The truth was harder. I left because I saw the version of myself she was beginning to believe in.

And I didn’t trust myself to be him.

If I had stayed, if I had said goodbye properly, it would have meant acknowledging that what we were circling was real. I’d spent my entire life choosing the thing that couldn’t be taken from me. The work. The title. The path that didn’t require anyone else to stake their future on my follow-through.

I left because caring meant risking becoming the man who promises and then disappears. I’d seen what that did. I’d grown up with the wreckage of it.

Walking away felt cleaner than staying and failing her later.

But this was it. Officially in writing. The ten-year offer I was supposed to accept. One I’d coveted for years. So why did it feel like a death sentence?

Because it is.

Accepting tenure at Columbia and then later reneging would significantly damage my reputation in academic circles.

And yet…

Accepting it also felt like I was trapping myself in a life built by my father. It hadn’t happened overnight. It was just a college, my interest in history as prominent as any other of my interests. I had no other ideas on what my future career might look like, so why not?

Then graduation, and acknowledging that I didn’t want to teach as much as I wanted to research, which meant continuing on to a master’s and then a PhD.

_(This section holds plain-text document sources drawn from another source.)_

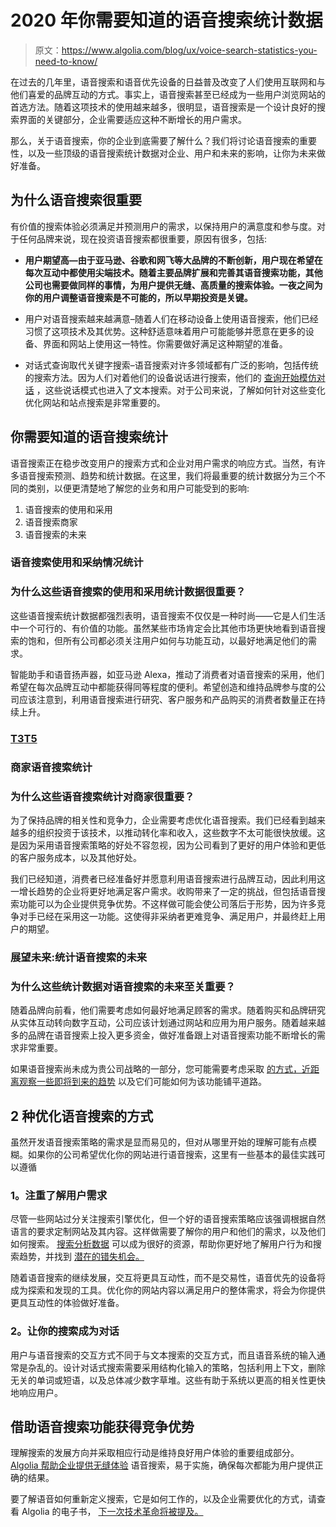 # 2020 年你需要知道的语音搜索统计数据

> 原文：<https://www.algolia.com/blog/ux/voice-search-statistics-you-need-to-know/>

在过去的几年里，语音搜索和语音优先设备的日益普及改变了人们使用互联网和与他们喜爱的品牌互动的方式。事实上，语音搜索甚至已经成为一些用户浏览网站的首选方法。随着这项技术的使用越来越多，很明显，语音搜索是一个设计良好的搜索界面的关键部分，企业需要适应这种不断增长的用户需求。

那么，关于语音搜索，你的企业到底需要了解什么？我们将讨论语音搜索的重要性，以及一些顶级的语音搜索统计数据对企业、用户和未来的影响，让你为未来做好准备。

## [](#why-voice-search-matters)为什么语音搜索很重要

有价值的搜索体验必须满足并预测用户的需求，以保持用户的满意度和参与度。对于任何品牌来说，现在投资语音搜索都很重要，原因有很多，包括:

*   **用户期望高—由于亚马逊、谷歌和网飞等大品牌的不断创新，用户现在希望在每次互动中都使用尖端技术。随着主要品牌扩展和完善其语音搜索功能，其他公司也需要做同样的事情，为用户提供无缝、高质量的搜索体验。一夜之间为你的用户调整语音搜索是不可能的，所以早期投资是关键。**

*   用户对语音搜索越来越满意–随着人们在移动设备上使用语音搜索，他们已经习惯了这项技术及其优势。这种舒适意味着用户可能能够并愿意在更多的设备、界面和网站上使用这一特性。你需要做好满足这种期望的准备。

*   对话式查询取代关键字搜索–语音搜索对许多领域都有广泛的影响，包括传统的搜索方法。因为人们对着他们的设备说话进行搜索，他们的 [查询开始模仿对话](https://blog.algolia.com/conversational-search/) ，这些说话模式也进入了文本搜索。对于公司来说，了解如何针对这些变化优化网站和站点搜索是非常重要的。

## [](#voice-search-stats-you-need-to-know)你需要知道的语音搜索统计

语音搜索正在稳步改变用户的搜索方式和企业对用户需求的响应方式。当然，有许多语音搜索预测、趋势和统计数据。在这里，我们将最重要的统计数据分为三个不同的类别，以便更清楚地了解您的业务和用户可能受到的影响:

1.  语音搜索的使用和采用
2.  语音搜索商家
3.  语音搜索的未来

### [](#voice-search-usage-and-adoption-stats)语音搜索使用和采纳情况统计

### [](#why-do-these-voice-search-usage-and-adoption-stats-matter)为什么这些语音搜索的使用和采用统计数据很重要？

这些语音搜索统计数据都强烈表明，语音搜索不仅仅是一种时尚——它是人们生活中一个可行的、有价值的功能。虽然某些市场肯定会比其他市场更快地看到语音搜索的饱和，但所有公司都必须关注用户如何与功能互动，以最好地满足他们的需求。

智能助手和语音扬声器，如亚马逊 Alexa，推动了消费者对语音搜索的采用，他们希望在每次品牌互动中都能获得同等程度的便利。希望创造和维持品牌参与度的公司应该注意到，利用语音搜索进行研究、客户服务和产品购买的消费者数量正在持续上升。

### [T3<path fill-rule="evenodd" d="M4 9h1v1H4c-1.5 0-3-1.69-3-3.5S2.55 3 4 3h4c1.45 0 3 1.69 3 3.5 0 1.41-.91 2.72-2 3.25V8.59c.58-.45 1-1.27 1-2.09C10 5.22 8.98 4 8 4H4c-.98 0-2 1.22-2 2.5S3 9 4 9zm9-3h-1v1h1c1 0 2 1.22 2 2.5S13.98 12 13 12H9c-.98 0-2-1.22-2-2.5 0-.83.42-1.64 1-2.09V6.25c-1.09.53-2 1.84-2 3.25C6 11.31 7.55 13 9 13h4c1.45 0 3-1.69 3-3.5S14.5 6 13 6z">T5</path>](#)

### [](#voice-search-statistics-for-businesses)商家语音搜索统计

### [](#)

### [](#why-do-these-voice-search-statistics-for-businesses-matter)为什么这些语音搜索统计对商家很重要？

为了保持品牌的相关性和竞争力，企业需要考虑优化语音搜索。我们已经看到越来越多的组织投资于该技术，以推动转化率和收入，这些数字不太可能很快放缓。这是因为采用语音搜索策略的好处不容忽视，因为公司看到了更好的用户体验和更低的客户服务成本，以及其他好处。

我们已经知道，消费者已经准备好并愿意利用语音搜索进行品牌互动，因此利用这一增长趋势的企业将更好地满足客户需求。收购带来了一定的挑战，但包括语音搜索功能可以为企业提供竞争优势。不这样做可能会使公司落后于形势，因为许多竞争对手已经在采用这一功能。这使得非采纳者更难竞争、满足用户，并最终赶上用户的期望。

### [](#)

### [](#looking-ahead-statistics-for-the-future-of-voice-search)展望未来:统计语音搜索的未来

### [](#)

### [](#why-do-these-statistics-for-the-future-of-voice-search-matter)为什么这些统计数据对语音搜索的未来至关重要？

随着品牌向前看，他们需要考虑如何最好地满足顾客的需求。随着购买和品牌研究从实体互动转向数字互动，公司应该计划通过网站和应用为用户服务。随着越来越多的品牌在语音搜索上投入更多资金，做好准备跟上对语音搜索功能不断增长的需求非常重要。

如果语音搜索尚未成为贵公司战略的一部分，您可能需要考虑采取 [的方式，近距离观察一些即将到来的趋势](https://blog.algolia.com/5-voice-search-trends-to-look-out-for/) 以及它们可能如何为该功能铺平道路。

### [](#)

## [](#2-ways-to-optimize-for-voice-search)2 种优化语音搜索的方式

虽然开发语音搜索策略的需求是显而易见的，但对从哪里开始的理解可能有点模糊。如果你的公司希望优化你的网站进行语音搜索，这里有一些基本的最佳实践可以遵循

### [](#)

### [](#1-focus-on-understanding-user-needs)1。注重了解用户需求

尽管一些网站过分关注搜索引擎优化，但一个好的语音搜索策略应该强调根据自然语言的要求定制网站及其内容。这样做需要了解你的用户和他们的需求，以及他们如何搜索。 [搜索分析数据](https://blog.algolia.com/internal-site-search-analysis/) 可以成为很好的资源，帮助你更好地了解用户行为和搜索趋势，并找到 [潜在的错失机会。](https://blog.algolia.com/avoid-no-results-pages/)

随着语音搜索的继续发展，交互将更具互动性，而不是交易性，语音优先的设备将成为探索和发现的工具。优化你的网站内容以满足用户的整体需求，将会为你提供更具互动性的体验做好准备。

### [](#)

### [](#2-make-your-search-conversational%c2%a0)2。让你的搜索成为对话

用户与语音搜索的交互方式不同于与文本搜索的交互方式，而且语音系统的输入通常是杂乱的。设计对话式搜索需要采用结构化输入的策略，包括利用上下文，删除无关的单词或短语，以及总体减少数字草堆。这些有助于系统以更高的相关性更快地响应用户。

## [](#gain-a-competitive-advantage-with-voice-search-functionality)借助语音搜索功能获得竞争优势

理解搜索的发展方向并采取相应行动是维持良好用户体验的重要组成部分。 [Algolia 帮助企业提供无缝体验](https://www.algolia.com/industries-and-solutions/voice-search/) 语音搜索，易于实施，确保每次都能为用户提供正确的结果。

要了解语音如何重新定义搜索，它是如何工作的，以及企业需要优化的方式，请查看 Algolia 的电子书， [下一次技术革命将被提及。](https://resources.algolia.com/ebooks/next-tech-revolution-will-be-spoken)

### [](#)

There it was assumed I would only apply to the top schools in the country. And I did, getting into more than one of them.

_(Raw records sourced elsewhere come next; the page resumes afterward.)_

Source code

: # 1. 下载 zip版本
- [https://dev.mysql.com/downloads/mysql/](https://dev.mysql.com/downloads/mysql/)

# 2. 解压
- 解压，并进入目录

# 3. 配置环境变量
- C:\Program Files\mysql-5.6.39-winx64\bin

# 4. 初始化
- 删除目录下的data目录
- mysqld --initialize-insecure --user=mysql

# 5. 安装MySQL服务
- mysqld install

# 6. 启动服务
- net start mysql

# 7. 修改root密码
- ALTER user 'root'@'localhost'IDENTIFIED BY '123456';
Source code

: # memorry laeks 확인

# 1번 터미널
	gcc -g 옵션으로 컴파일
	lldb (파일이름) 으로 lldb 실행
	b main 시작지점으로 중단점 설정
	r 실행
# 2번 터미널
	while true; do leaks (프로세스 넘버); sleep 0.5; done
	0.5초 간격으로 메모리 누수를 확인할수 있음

I felt accomplished. Mom was happy. But there had been a niggling in the back of my brain for many years—longer than I cared to admit.

The guys knew it. My sister knew it. It was only me and my parents who had been strong all along, even though it felt like a detour instead of a main path.

A knock on the door was followed by Mason coming into the room, double-fisting a beer in one hand and a whiskey in the other.

“Have a second?”

“Do you make it a habit of walking into your guest room unannounced?”

He handed me the whiskey. “Only yours.”

He looked down at my laptop. “Working? This is why you skipped Taco Tuesday?”

It was a running tradition the guys continued, now with better halves, to this day.

“I was coming down. As soon as I finish some things.”

Mason hovered over me. “No Juliette today?”

I thought back to her text. It had taken more than two hours for me to come up with a response. But I finally texted her back:

Cole

Thinking of you too. Hope you’re having a good day!

She’d loved the message but, not surprisingly, she didn’t respond.

I got in a run, grabbed some lunch, and had been working ever since until this email came through.

“No. I’ve been catching up on some things.”

I was certain he wouldn’t let it drop.